**WHAT IS EXPECTED**
Select from the data all lines with the word "flickr".

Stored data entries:
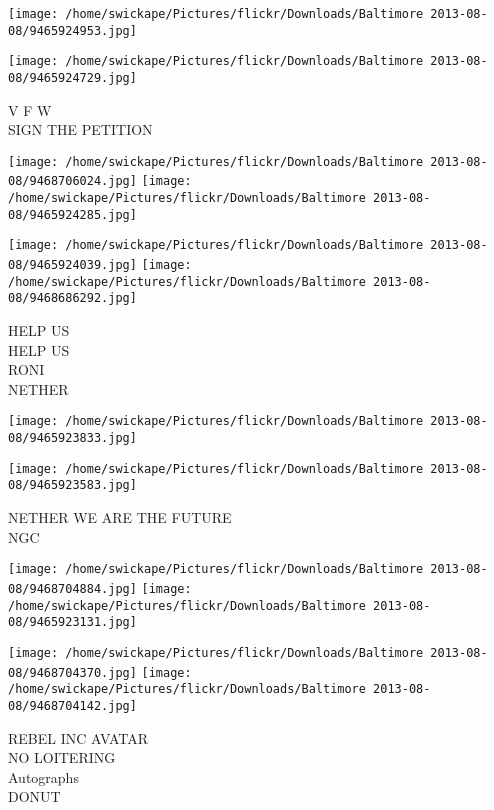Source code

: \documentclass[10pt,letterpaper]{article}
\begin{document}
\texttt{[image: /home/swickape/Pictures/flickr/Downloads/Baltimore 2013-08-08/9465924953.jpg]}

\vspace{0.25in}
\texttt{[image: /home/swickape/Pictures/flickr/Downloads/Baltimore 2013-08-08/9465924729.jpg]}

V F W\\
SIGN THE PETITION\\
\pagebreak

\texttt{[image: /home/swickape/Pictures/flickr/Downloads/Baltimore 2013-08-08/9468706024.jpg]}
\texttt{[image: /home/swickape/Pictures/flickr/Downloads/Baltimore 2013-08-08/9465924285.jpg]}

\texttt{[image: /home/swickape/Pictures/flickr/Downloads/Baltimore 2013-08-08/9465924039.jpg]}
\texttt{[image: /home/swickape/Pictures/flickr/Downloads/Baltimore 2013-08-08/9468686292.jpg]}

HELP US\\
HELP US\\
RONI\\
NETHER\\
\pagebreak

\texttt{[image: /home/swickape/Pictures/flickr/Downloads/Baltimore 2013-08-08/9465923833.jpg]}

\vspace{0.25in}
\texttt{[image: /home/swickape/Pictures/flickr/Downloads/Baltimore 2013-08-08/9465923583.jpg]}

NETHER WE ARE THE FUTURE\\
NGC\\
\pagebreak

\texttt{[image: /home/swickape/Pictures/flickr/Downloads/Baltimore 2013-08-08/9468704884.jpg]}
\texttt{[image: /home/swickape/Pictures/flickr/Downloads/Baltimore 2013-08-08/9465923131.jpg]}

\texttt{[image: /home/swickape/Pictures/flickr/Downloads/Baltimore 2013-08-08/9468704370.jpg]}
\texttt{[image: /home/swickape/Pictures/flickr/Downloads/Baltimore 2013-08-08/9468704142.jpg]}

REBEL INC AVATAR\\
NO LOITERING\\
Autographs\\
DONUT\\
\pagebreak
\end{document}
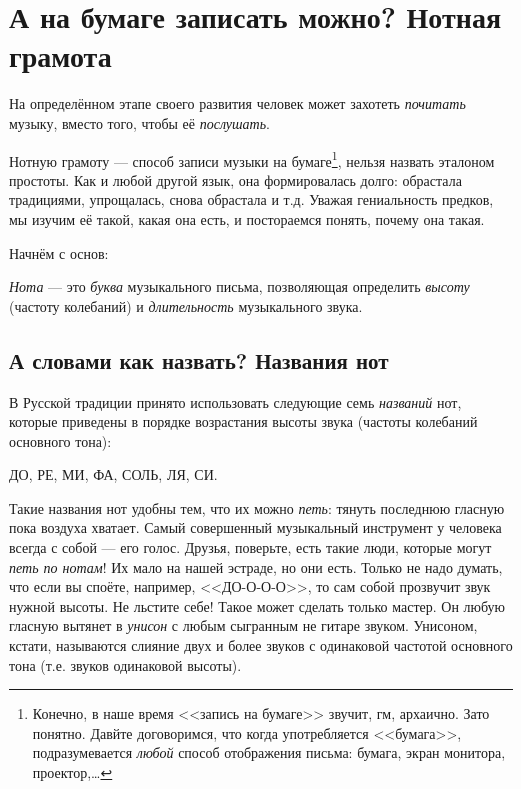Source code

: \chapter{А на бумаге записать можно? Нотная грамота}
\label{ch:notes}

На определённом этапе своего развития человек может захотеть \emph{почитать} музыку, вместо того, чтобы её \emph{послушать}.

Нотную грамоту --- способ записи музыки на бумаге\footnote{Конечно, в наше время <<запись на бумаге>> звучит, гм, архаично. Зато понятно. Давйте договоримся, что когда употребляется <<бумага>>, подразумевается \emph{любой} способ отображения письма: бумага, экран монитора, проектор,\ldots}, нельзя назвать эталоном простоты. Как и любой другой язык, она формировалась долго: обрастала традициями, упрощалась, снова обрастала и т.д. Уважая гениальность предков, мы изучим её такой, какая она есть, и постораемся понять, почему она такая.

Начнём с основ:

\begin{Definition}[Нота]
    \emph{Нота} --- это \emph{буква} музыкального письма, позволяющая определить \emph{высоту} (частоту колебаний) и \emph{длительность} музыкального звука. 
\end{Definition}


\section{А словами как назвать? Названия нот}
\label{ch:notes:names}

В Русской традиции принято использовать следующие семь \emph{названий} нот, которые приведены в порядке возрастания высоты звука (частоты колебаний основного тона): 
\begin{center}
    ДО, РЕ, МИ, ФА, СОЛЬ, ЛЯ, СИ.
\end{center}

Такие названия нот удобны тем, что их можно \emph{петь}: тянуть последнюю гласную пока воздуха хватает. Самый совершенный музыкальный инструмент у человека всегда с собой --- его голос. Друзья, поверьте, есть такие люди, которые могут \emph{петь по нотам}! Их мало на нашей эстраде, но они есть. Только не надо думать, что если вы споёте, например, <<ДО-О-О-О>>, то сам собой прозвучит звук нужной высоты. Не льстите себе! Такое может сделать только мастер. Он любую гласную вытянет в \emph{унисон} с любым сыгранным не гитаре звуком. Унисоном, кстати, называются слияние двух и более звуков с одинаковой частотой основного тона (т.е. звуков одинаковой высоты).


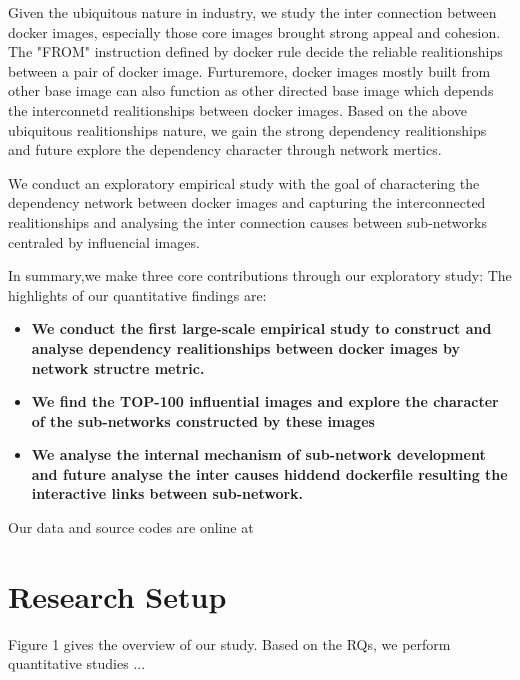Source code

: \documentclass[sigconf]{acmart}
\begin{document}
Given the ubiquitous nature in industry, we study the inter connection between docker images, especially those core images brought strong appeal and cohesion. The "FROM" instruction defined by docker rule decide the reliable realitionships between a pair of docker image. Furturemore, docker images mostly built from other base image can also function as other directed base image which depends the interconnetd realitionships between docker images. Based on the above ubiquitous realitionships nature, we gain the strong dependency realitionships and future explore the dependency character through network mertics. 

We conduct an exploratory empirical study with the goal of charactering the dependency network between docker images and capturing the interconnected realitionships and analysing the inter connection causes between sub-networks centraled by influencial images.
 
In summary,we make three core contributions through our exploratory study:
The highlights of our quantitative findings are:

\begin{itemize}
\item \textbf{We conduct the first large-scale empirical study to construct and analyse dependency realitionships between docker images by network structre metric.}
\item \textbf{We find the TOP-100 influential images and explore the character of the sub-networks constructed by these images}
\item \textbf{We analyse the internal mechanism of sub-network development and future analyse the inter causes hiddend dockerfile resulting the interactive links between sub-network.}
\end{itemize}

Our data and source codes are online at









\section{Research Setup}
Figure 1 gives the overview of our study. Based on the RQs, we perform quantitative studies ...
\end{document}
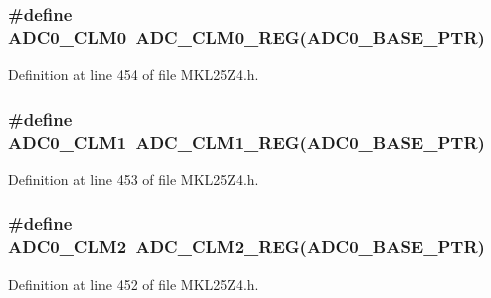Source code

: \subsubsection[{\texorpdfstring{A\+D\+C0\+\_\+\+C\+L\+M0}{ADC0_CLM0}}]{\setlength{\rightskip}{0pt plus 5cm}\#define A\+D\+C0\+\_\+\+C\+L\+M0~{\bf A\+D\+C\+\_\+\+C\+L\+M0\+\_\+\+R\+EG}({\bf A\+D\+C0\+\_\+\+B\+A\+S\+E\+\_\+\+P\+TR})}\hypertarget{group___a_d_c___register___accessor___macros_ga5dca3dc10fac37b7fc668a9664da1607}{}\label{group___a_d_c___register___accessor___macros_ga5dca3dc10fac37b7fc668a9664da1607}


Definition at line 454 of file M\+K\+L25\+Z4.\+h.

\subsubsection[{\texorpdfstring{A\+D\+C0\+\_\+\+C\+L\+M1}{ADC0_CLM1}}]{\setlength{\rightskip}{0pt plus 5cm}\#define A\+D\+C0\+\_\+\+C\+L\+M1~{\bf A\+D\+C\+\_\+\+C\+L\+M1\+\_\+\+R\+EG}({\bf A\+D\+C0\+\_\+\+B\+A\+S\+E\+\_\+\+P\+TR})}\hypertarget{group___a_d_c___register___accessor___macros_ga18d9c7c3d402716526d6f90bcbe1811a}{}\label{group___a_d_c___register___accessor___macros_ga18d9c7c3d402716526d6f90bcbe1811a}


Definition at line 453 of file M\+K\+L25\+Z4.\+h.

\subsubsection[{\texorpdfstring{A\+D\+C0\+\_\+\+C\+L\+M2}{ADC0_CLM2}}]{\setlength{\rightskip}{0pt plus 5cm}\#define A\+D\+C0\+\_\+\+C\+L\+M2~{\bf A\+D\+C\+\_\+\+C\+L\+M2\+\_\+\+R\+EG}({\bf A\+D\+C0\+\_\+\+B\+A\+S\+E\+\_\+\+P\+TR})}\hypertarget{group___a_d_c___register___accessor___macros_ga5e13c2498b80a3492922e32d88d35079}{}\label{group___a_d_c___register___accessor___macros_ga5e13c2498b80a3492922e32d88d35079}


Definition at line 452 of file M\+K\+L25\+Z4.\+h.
--
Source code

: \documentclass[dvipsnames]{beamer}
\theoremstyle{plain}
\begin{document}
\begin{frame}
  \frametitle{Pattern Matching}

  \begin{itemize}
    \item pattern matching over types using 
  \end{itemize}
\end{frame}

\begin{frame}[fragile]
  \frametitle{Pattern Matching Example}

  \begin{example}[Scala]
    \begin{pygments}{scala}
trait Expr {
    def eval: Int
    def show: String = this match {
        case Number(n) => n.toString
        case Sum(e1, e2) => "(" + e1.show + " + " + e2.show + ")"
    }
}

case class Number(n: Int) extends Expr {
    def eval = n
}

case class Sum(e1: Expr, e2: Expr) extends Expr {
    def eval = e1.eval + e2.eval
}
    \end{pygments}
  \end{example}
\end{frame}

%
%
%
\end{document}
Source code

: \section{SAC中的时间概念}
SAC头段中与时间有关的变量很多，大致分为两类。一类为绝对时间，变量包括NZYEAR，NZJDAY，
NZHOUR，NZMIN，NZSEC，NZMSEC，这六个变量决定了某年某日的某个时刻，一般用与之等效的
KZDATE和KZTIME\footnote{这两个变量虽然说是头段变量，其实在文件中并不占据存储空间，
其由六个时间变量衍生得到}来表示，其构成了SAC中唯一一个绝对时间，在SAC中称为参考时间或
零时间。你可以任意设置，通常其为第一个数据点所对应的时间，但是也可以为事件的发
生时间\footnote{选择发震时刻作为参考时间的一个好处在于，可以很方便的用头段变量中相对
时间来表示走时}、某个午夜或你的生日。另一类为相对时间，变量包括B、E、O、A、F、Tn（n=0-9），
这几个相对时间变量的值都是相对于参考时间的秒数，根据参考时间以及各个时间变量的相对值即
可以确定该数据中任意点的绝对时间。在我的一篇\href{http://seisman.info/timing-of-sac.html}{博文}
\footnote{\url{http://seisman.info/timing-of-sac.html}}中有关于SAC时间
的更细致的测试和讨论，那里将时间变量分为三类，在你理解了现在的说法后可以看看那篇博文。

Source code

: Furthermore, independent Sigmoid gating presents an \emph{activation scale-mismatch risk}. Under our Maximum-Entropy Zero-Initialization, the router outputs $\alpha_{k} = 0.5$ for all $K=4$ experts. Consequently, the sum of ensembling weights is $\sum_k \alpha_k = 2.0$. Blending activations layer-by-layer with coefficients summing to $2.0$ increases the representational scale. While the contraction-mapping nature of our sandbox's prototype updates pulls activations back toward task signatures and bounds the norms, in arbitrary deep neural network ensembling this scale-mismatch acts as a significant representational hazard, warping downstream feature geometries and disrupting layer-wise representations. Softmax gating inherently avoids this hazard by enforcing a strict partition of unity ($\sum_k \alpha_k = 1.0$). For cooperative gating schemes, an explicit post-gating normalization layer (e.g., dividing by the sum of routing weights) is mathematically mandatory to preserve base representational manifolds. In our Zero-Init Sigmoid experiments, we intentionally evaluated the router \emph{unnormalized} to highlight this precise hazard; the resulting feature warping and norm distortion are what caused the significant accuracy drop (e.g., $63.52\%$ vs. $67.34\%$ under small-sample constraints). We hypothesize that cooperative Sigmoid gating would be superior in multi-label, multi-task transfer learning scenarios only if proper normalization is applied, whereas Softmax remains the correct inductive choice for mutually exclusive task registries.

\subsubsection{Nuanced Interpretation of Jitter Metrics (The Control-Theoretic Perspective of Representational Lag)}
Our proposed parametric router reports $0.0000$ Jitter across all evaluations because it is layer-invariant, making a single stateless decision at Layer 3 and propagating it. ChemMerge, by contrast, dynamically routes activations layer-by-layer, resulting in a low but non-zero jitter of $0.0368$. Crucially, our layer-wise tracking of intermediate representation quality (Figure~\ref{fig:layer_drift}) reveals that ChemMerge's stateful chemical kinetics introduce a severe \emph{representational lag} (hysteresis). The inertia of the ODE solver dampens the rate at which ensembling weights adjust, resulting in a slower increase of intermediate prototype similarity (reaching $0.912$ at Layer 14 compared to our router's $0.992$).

**FINISHED EXERCISE**
\texttt{[image: /home/swickape/Pictures/flickr/Downloads/Baltimore 2013-08-08/9465924953.jpg]}
\texttt{[image: /home/swickape/Pictures/flickr/Downloads/Baltimore 2013-08-08/9465924729.jpg]}
\texttt{[image: /home/swickape/Pictures/flickr/Downloads/Baltimore 2013-08-08/9468706024.jpg]}
\texttt{[image: /home/swickape/Pictures/flickr/Downloads/Baltimore 2013-08-08/9465924285.jpg]}
\texttt{[image: /home/swickape/Pictures/flickr/Downloads/Baltimore 2013-08-08/9465924039.jpg]}
\texttt{[image: /home/swickape/Pictures/flickr/Downloads/Baltimore 2013-08-08/9468686292.jpg]}
\texttt{[image: /home/swickape/Pictures/flickr/Downloads/Baltimore 2013-08-08/9465923833.jpg]}
\texttt{[image: /home/swickape/Pictures/flickr/Downloads/Baltimore 2013-08-08/9465923583.jpg]}
\texttt{[image: /home/swickape/Pictures/flickr/Downloads/Baltimore 2013-08-08/9468704884.jpg]}
\texttt{[image: /home/swickape/Pictures/flickr/Downloads/Baltimore 2013-08-08/9465923131.jpg]}
\texttt{[image: /home/swickape/Pictures/flickr/Downloads/Baltimore 2013-08-08/9468704370.jpg]}
\texttt{[image: /home/swickape/Pictures/flickr/Downloads/Baltimore 2013-08-08/9468704142.jpg]}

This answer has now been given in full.